The conversion of “legacy” PDF documents to editable or structured form is a related topic; however it is outside of the scope of this project, and there is in fact a whole field of research, known as document analysis and recognition, which deals with such problems as converting curves back to text, etc. Given the complexity of this problem, such conversions are rarely 100% accurate.
Where do you plan to save fonts and how to manage licenses and copyright? How do you plan to edit a PDF if the fonts have been subsetted?
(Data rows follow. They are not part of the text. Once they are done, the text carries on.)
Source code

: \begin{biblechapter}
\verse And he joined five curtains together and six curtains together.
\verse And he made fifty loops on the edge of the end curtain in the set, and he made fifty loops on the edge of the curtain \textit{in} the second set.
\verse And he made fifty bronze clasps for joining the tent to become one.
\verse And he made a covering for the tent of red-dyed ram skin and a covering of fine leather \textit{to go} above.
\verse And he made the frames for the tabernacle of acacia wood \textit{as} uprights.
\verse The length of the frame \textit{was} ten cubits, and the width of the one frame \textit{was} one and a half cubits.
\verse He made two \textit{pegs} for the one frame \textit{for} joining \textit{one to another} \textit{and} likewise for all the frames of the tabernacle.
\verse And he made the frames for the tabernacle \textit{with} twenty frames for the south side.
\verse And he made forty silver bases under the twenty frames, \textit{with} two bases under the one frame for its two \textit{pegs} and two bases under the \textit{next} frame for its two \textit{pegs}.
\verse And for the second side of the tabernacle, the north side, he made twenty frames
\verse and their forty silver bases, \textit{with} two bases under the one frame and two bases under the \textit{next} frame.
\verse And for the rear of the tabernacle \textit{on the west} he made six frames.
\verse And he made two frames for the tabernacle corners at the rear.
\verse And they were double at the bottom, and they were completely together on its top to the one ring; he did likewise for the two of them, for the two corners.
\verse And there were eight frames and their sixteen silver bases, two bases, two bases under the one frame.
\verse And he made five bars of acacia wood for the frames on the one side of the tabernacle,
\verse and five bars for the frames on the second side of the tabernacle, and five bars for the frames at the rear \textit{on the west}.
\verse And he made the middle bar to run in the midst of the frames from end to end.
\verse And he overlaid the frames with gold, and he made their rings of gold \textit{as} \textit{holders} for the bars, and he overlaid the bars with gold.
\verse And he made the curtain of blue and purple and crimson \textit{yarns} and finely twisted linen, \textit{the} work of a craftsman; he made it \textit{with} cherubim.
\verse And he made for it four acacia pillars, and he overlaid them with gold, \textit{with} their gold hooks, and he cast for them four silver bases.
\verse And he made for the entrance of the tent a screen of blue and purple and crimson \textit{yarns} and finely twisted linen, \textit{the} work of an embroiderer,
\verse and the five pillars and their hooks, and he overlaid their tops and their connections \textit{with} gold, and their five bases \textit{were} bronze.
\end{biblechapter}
This issue has been discussed in detail in the upcoming publication at DocEng 2018. Thanks to initiatives such as Google Fonts, there is now a much larger variety of high-quality fonts that can be freely embedded in editable documents. However, there is still the need to be able to embed commercially licensed fonts in PDF documents, particularly if they form part of a corporate identity. Most font vendors have up to now been happy to permit subsetting of their fonts for this purpose, as it would be difficult to extract a usable font from this limited information.
If fonts are subset, it is therefore important that their complete metric information is encoded in order to be able to synthesize an alternative font to exactly fit the space of the original. This enables such documents to be edited by collaborators outside of the organization using this substitute font, whilst ensuring that the content will fit correctly when the correct font is reapplied.